You really are a very good writer. I enjoy reading your posts.

My neighbor is this person. I have lived with the horror of it for 4 years. She has 5 kids 5 and under and a horrible husband who doesn’t really provide for them. They are deeply in debt. After a year or so of relative friendliness, where she tried a lot to get me to help her more than I was able to, she turned on me and attempted to make out that my failure to "act as a true Christian" by helping her raise her children and pay their bills was at the root of all of her problems. It’s a clear cut case of projection and denial. The sad thing is that I had helped her quite a bit, invested a lot of time and care and food in helping them, but it was never enough. The entire neighborhood knows she is a looneytoon and avoid her, but they don't have to live next to her, I do. You are right about the vengeance. Over the years, she has done many evil things in secret to retaliate for imagined slights and problems. At times I have questioned the Lord as to why he allows this and does not protect me from it.

I was really in a quandry as I had no idea what I had supposedly done wrong. Then I read a book called The Psychopath Next Door. Literally. I mean she was on every page from the first to the last. You should read it, you will gain important insights on many levels. You are right to be afraid of them. They will never ever get it as they are consciousless, defective. And they will continue to hurt others with no ryhym or reason until the day they die.

The last time she attacked me, instead of getting scared, I just starting praying out loud, "Lord, I bind this spirit of harassment, and I rebuke these lying lips in the name of Jesus Christ." I was surprised myself, it must just have been the spirit of the Lord rising up within me and standing against this. Her husband finally came and got her and took her home.

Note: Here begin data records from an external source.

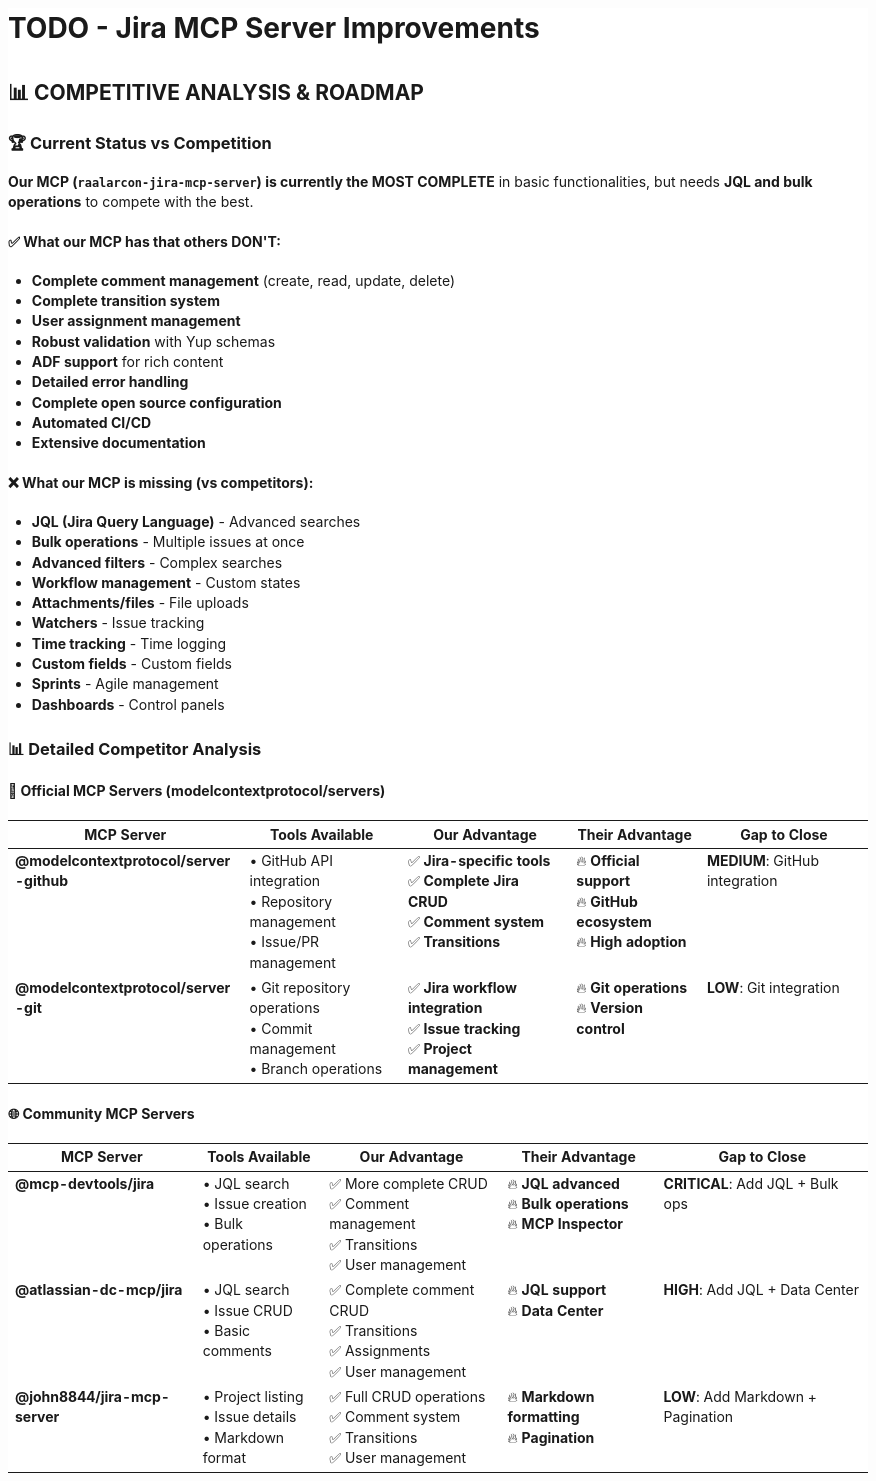 # TODO - Jira MCP Server Improvements

## 📊 COMPETITIVE ANALYSIS & ROADMAP

### 🏆 Current Status vs Competition
**Our MCP (`raalarcon-jira-mcp-server`) is currently the MOST COMPLETE** in basic functionalities, but needs **JQL and bulk operations** to compete with the best.

#### ✅ What our MCP has that others DON'T:
- **Complete comment management** (create, read, update, delete)
- **Complete transition system**
- **User assignment management**
- **Robust validation** with Yup schemas
- **ADF support** for rich content
- **Detailed error handling**
- **Complete open source configuration**
- **Automated CI/CD**
- **Extensive documentation**

#### ❌ What our MCP is missing (vs competitors):
- **JQL (Jira Query Language)** - Advanced searches
- **Bulk operations** - Multiple issues at once
- **Advanced filters** - Complex searches
- **Workflow management** - Custom states
- **Attachments/files** - File uploads
- **Watchers** - Issue tracking
- **Time tracking** - Time logging
- **Custom fields** - Custom fields
- **Sprints** - Agile management
- **Dashboards** - Control panels

### 📊 Detailed Competitor Analysis

#### 🏢 Official MCP Servers (modelcontextprotocol/servers)
| **MCP Server** | **Tools Available** | **Our Advantage** | **Their Advantage** | **Gap to Close** |
|---|---|---|---|---|
| **@modelcontextprotocol/server-github** | • GitHub API integration<br>• Repository management<br>• Issue/PR management | ✅ **Jira-specific tools**<br>✅ **Complete Jira CRUD**<br>✅ **Comment system**<br>✅ **Transitions** | 🔥 **Official support**<br>🔥 **GitHub ecosystem**<br>🔥 **High adoption** | **MEDIUM**: GitHub integration |
| **@modelcontextprotocol/server-git** | • Git repository operations<br>• Commit management<br>• Branch operations | ✅ **Jira workflow integration**<br>✅ **Issue tracking**<br>✅ **Project management** | 🔥 **Git operations**<br>🔥 **Version control** | **LOW**: Git integration |

#### 🌐 Community MCP Servers
| **MCP Server** | **Tools Available** | **Our Advantage** | **Their Advantage** | **Gap to Close** |
|---|---|---|---|---|
| **@mcp-devtools/jira** | • JQL search<br>• Issue creation<br>• Bulk operations | ✅ More complete CRUD<br>✅ Comment management<br>✅ Transitions<br>✅ User management | 🔥 **JQL advanced**<br>🔥 **Bulk operations**<br>🔥 **MCP Inspector** | **CRITICAL**: Add JQL + Bulk ops |
| **@atlassian-dc-mcp/jira** | • JQL search<br>• Issue CRUD<br>• Basic comments | ✅ Complete comment CRUD<br>✅ Transitions<br>✅ Assignments<br>✅ User management | 🔥 **JQL support**<br>🔥 **Data Center** | **HIGH**: Add JQL + Data Center |
| **@john8844/jira-mcp-server** | • Project listing<br>• Issue details<br>• Markdown format | ✅ Full CRUD operations<br>✅ Comment system<br>✅ Transitions<br>✅ User management | 🔥 **Markdown formatting**<br>🔥 **Pagination** | **LOW**: Add Markdown + Pagination |
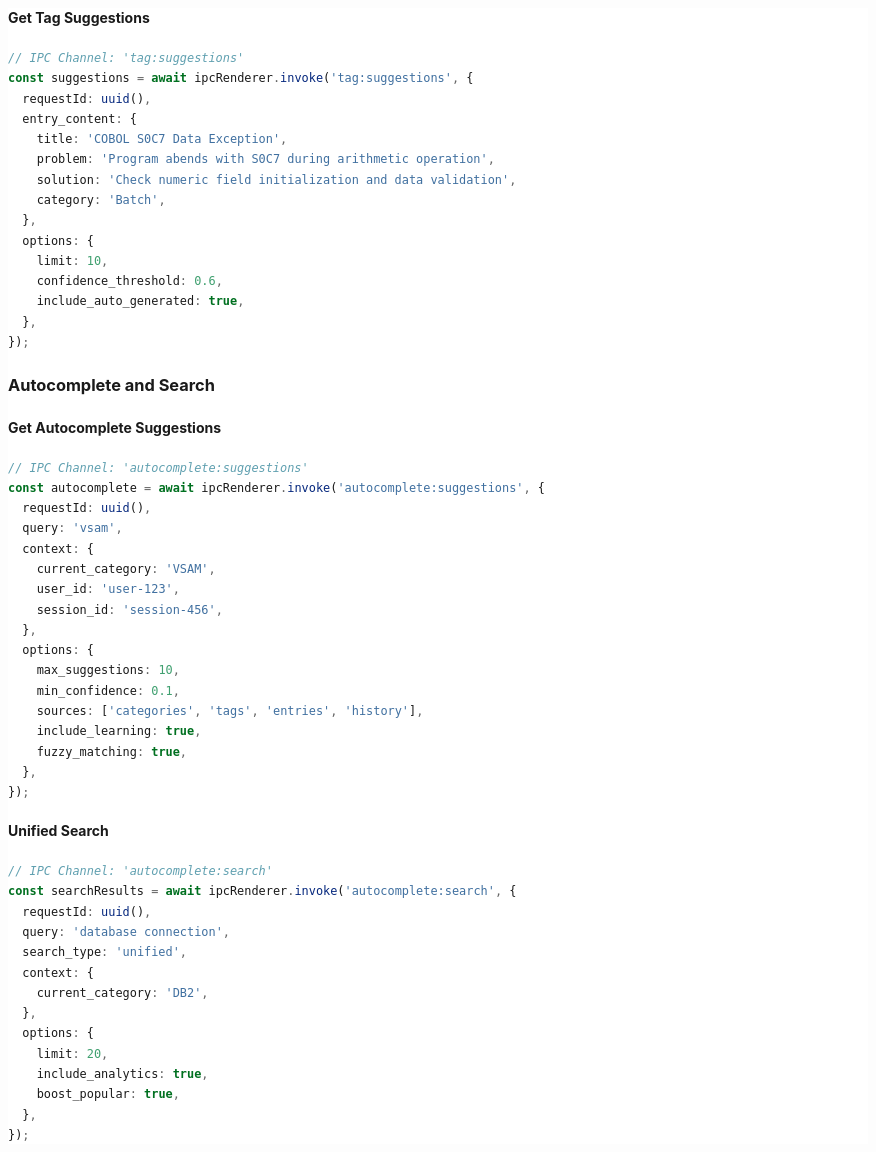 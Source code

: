 #### Get Tag Suggestions

```typescript
// IPC Channel: 'tag:suggestions'
const suggestions = await ipcRenderer.invoke('tag:suggestions', {
  requestId: uuid(),
  entry_content: {
    title: 'COBOL S0C7 Data Exception',
    problem: 'Program abends with S0C7 during arithmetic operation',
    solution: 'Check numeric field initialization and data validation',
    category: 'Batch',
  },
  options: {
    limit: 10,
    confidence_threshold: 0.6,
    include_auto_generated: true,
  },
});
```

### Autocomplete and Search

#### Get Autocomplete Suggestions

```typescript
// IPC Channel: 'autocomplete:suggestions'
const autocomplete = await ipcRenderer.invoke('autocomplete:suggestions', {
  requestId: uuid(),
  query: 'vsam',
  context: {
    current_category: 'VSAM',
    user_id: 'user-123',
    session_id: 'session-456',
  },
  options: {
    max_suggestions: 10,
    min_confidence: 0.1,
    sources: ['categories', 'tags', 'entries', 'history'],
    include_learning: true,
    fuzzy_matching: true,
  },
});
```

#### Unified Search

```typescript
// IPC Channel: 'autocomplete:search'
const searchResults = await ipcRenderer.invoke('autocomplete:search', {
  requestId: uuid(),
  query: 'database connection',
  search_type: 'unified',
  context: {
    current_category: 'DB2',
  },
  options: {
    limit: 20,
    include_analytics: true,
    boost_popular: true,
  },
});
```

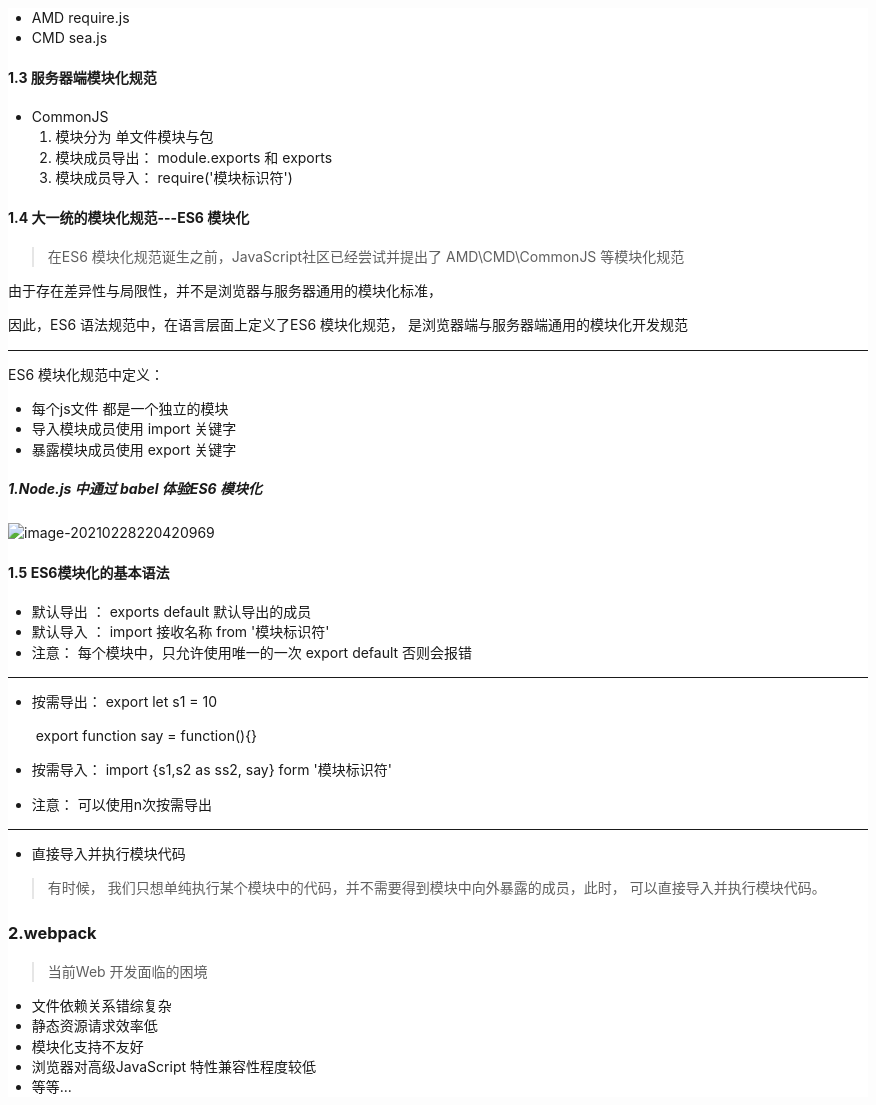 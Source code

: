 - AMD   require.js
- CMD   sea.js

#### 1.3  服务器端模块化规范

- CommonJS
  1. 模块分为 单文件模块与包
  2. 模块成员导出： module.exports 和 exports
  3. 模块成员导入： require('模块标识符')

#### 1.4 大一统的模块化规范---ES6 模块化

> 在ES6 模块化规范诞生之前，JavaScript社区已经尝试并提出了 AMD\CMD\CommonJS 等模块化规范

由于存在差异性与局限性，并不是浏览器与服务器通用的模块化标准，

因此，ES6 语法规范中，在语言层面上定义了ES6 模块化规范， 是浏览器端与服务器端通用的模块化开发规范

---

ES6 模块化规范中定义：

- 每个js文件 都是一个独立的模块
- 导入模块成员使用 import 关键字
- 暴露模块成员使用 export 关键字

##### 1.Node.js 中通过 *babel* 体验ES6 模块化

![image-20210228220420969](C:\Users\admin\AppData\Roaming\Typora\typora-user-images\image-20210228220420969.png)

#### 1.5 ES6模块化的基本语法

- 默认导出 ： exports default 默认导出的成员
- 默认导入 ： import 接收名称 from '模块标识符'
- 注意：   每个模块中，只允许使用唯一的一次 export default 否则会报错

---

- 按需导出： export let s1 = 10

  ​					export function say = function(){}

- 按需导入： import {s1,s2 as ss2, say} form '模块标识符'

- 注意： 可以使用n次按需导出

---

- 直接导入并执行模块代码

> 有时候， 我们只想单纯执行某个模块中的代码，并不需要得到模块中向外暴露的成员，此时， 可以直接导入并执行模块代码。

### 2.webpack

> 当前Web 开发面临的困境

- 文件依赖关系错综复杂
- 静态资源请求效率低
- 模块化支持不友好
- 浏览器对高级JavaScript 特性兼容性程度较低
- 等等...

I used to try to be civil to her, but now I just completely ignore her. You can't logically deal with a psychopath. I know the Lord is in control and will make it right in the end.



posted by: Robin (reply)
post date: 01.12.08 (9:30 pm)

I went to the library website and looked it up, the book is actually:



The sociopath next door : the ruthless versus the rest of us / by Martha Stout.

As I said, you should read it, it will give you a lot of insite.



posted by: fractalmom (reply)
post date: 01.13.08 (7:04 am)

i think i probably have some of those tendencies in me. hmmmm. i called it bitterness, but the shoe seems to fit. i am on my way to Mass, and so will pray about it alot. and then continue to pray about it alot. and then try to work on it. dang. PD why do you have to be so darn acute????



posted by: scubadiva (reply)
post date: 01.14.08 (5:18 am)

I learned when I was in college that there needs to be a word in between 'friend' and 'acquaintance'.



posted by: Robin (reply)
post date: 01.21.08 (12:47 am)

Scubadiva, there is, it is called an associate.